PROBLEM REQUIREMENTS: Only the lines from the start of the entries up to and including the line with "address that you" should be written out, exactly as they stand.
-=-=-=-=-
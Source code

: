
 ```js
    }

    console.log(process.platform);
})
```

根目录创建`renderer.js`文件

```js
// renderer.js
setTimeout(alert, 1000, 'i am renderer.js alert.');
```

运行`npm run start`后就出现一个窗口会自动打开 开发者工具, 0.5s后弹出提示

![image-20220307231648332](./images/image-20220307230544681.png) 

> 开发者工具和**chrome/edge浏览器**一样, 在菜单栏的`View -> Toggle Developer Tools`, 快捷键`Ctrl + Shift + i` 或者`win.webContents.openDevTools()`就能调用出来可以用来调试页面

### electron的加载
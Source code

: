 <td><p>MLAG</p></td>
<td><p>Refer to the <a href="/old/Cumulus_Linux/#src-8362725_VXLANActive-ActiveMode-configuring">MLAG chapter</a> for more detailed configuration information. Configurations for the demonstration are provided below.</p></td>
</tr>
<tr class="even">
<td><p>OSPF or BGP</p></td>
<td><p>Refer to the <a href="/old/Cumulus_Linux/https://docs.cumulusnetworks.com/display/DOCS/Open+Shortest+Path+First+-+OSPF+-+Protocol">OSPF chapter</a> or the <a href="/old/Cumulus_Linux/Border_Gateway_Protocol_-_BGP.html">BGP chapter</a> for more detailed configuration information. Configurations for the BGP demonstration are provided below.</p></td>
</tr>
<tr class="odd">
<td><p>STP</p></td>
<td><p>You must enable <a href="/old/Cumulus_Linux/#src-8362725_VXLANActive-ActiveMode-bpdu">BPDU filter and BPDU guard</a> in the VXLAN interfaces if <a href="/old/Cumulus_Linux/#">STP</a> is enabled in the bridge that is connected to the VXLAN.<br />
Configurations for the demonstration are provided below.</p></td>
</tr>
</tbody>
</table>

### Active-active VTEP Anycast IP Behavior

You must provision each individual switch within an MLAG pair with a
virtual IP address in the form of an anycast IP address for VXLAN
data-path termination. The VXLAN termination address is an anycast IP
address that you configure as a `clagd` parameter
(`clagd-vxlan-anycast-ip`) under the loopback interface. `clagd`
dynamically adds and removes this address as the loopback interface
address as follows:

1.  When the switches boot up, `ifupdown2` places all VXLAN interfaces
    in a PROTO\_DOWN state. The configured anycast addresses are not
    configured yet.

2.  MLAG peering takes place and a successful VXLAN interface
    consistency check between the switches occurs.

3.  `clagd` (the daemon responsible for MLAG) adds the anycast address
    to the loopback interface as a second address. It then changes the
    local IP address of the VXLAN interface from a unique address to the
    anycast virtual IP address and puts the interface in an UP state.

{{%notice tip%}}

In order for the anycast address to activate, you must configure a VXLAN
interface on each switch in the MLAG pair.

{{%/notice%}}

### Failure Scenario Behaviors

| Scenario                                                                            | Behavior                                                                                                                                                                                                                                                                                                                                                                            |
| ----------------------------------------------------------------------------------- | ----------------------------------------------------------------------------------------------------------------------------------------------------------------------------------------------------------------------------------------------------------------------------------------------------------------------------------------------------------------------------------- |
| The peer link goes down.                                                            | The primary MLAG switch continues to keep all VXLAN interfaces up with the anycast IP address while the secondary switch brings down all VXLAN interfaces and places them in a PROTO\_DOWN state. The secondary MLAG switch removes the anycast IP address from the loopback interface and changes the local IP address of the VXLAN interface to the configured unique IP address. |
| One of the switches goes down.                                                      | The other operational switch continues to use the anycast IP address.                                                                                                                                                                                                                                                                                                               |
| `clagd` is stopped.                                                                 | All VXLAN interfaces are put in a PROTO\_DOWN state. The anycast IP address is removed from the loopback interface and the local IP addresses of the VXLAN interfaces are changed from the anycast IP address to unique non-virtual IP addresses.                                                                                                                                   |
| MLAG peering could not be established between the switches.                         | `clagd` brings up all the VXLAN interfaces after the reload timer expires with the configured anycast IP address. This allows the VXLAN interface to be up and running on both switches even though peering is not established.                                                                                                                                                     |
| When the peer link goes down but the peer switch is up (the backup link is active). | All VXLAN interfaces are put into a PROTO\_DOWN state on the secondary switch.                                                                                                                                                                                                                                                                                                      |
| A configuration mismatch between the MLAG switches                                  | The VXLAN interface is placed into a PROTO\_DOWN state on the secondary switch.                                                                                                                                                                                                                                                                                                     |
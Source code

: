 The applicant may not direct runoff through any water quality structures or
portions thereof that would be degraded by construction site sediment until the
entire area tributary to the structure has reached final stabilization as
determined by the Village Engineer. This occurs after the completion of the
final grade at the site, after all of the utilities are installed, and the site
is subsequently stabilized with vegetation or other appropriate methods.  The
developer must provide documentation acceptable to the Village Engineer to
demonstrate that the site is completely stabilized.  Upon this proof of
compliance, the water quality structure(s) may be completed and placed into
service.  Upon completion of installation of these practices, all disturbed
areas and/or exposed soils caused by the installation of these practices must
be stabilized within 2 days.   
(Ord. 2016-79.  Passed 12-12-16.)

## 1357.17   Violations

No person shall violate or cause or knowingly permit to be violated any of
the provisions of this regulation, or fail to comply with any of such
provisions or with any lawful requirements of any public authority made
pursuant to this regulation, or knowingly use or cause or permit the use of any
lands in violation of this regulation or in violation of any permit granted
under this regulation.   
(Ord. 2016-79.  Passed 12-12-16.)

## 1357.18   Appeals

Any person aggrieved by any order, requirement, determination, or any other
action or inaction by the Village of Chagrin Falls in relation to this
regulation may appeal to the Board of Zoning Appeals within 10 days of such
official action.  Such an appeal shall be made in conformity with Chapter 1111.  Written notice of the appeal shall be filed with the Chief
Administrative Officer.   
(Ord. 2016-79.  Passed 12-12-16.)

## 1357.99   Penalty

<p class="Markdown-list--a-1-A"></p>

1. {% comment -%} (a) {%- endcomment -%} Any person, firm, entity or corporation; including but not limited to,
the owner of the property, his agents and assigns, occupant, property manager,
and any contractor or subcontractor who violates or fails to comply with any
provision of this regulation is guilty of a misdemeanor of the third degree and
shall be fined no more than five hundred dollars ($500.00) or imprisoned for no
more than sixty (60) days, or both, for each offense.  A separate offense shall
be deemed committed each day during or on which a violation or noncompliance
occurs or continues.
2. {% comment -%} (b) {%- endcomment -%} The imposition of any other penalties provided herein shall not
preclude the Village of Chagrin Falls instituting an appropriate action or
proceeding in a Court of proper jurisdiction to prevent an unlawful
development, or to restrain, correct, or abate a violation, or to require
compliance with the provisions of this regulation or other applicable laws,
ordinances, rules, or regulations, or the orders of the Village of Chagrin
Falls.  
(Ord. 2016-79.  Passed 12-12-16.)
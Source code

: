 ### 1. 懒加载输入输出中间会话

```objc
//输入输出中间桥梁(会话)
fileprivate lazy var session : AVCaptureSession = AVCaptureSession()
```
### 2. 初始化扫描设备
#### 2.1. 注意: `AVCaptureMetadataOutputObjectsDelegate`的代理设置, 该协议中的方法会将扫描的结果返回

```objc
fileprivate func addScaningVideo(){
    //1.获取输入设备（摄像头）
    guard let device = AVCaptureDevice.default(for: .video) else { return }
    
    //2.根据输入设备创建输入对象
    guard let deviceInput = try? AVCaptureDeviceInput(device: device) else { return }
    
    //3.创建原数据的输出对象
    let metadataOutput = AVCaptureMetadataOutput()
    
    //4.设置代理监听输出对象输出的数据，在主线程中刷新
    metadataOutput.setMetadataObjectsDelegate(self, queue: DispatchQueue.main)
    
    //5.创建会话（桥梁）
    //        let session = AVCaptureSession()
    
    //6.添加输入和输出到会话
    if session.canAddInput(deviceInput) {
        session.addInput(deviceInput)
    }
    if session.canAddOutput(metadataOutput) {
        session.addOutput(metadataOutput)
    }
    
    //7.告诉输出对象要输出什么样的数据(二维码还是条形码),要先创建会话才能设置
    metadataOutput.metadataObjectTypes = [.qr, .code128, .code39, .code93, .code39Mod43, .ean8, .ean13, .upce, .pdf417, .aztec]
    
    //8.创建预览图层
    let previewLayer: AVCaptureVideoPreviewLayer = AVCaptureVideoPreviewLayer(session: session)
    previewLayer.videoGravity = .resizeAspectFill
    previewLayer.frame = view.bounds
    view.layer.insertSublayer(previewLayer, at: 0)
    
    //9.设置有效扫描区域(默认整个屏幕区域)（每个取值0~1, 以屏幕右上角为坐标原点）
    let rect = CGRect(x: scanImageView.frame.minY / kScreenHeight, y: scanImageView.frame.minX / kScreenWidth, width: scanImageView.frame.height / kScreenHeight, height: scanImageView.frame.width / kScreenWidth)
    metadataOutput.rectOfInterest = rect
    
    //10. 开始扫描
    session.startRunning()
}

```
-=-=-=-=-
OUTPUT FOR THIS EXERCISE:
Source code

:
 ```js
    }

    console.log(process.platform);
})
```

根目录创建`renderer.js`文件

```js
// renderer.js
setTimeout(alert, 1000, 'i am renderer.js alert.');
```

运行`npm run start`后就出现一个窗口会自动打开 开发者工具, 0.5s后弹出提示

![image-20220307231648332](./images/image-20220307230544681.png) 

> 开发者工具和**chrome/edge浏览器**一样, 在菜单栏的`View -> Toggle Developer Tools`, 快捷键`Ctrl + Shift + i` 或者`win.webContents.openDevTools()`就能调用出来可以用来调试页面

### electron的加载
Source code

: <td><p>MLAG</p></td>
<td><p>Refer to the <a href="/old/Cumulus_Linux/#src-8362725_VXLANActive-ActiveMode-configuring">MLAG chapter</a> for more detailed configuration information. Configurations for the demonstration are provided below.</p></td>
</tr>
<tr class="even">
<td><p>OSPF or BGP</p></td>
<td><p>Refer to the <a href="/old/Cumulus_Linux/https://docs.cumulusnetworks.com/display/DOCS/Open+Shortest+Path+First+-+OSPF+-+Protocol">OSPF chapter</a> or the <a href="/old/Cumulus_Linux/Border_Gateway_Protocol_-_BGP.html">BGP chapter</a> for more detailed configuration information. Configurations for the BGP demonstration are provided below.</p></td>
</tr>
<tr class="odd">
<td><p>STP</p></td>
<td><p>You must enable <a href="/old/Cumulus_Linux/#src-8362725_VXLANActive-ActiveMode-bpdu">BPDU filter and BPDU guard</a> in the VXLAN interfaces if <a href="/old/Cumulus_Linux/#">STP</a> is enabled in the bridge that is connected to the VXLAN.<br />
Configurations for the demonstration are provided below.</p></td>
</tr>
</tbody>
</table>

### Active-active VTEP Anycast IP Behavior

You must provision each individual switch within an MLAG pair with a
virtual IP address in the form of an anycast IP address for VXLAN
data-path termination. The VXLAN termination address is an anycast IP
address that you configure as a `clagd` parameter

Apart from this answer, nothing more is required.